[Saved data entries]
Segment Open
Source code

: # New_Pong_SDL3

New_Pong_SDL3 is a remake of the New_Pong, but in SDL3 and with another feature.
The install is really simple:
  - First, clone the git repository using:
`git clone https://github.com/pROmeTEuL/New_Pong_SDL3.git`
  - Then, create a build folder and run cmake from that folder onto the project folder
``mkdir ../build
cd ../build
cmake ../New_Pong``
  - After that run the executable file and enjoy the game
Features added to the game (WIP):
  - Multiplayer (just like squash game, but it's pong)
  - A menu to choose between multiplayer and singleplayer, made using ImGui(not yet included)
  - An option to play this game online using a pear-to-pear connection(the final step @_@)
Segment Closed
Exercise brief:
The records above must be retyped in full, exactly as written.

Exercise answer:
Source code

: # New_Pong_SDL3

New_Pong_SDL3 is a remake of the New_Pong, but in SDL3 and with another feature.
The install is really simple:
  - First, clone the git repository using:
`git clone https://github.com/pROmeTEuL/New_Pong_SDL3.git`
  - Then, create a build folder and run cmake from that folder onto the project folder
``mkdir ../build
cd ../build
cmake ../New_Pong``
  - After that run the executable file and enjoy the game
Features added to the game (WIP):
  - Multiplayer (just like squash game, but it's pong)
  - A menu to choose between multiplayer and singleplayer, made using ImGui(not yet included)
  - An option to play this game online using a pear-to-pear connection(the final step @_@)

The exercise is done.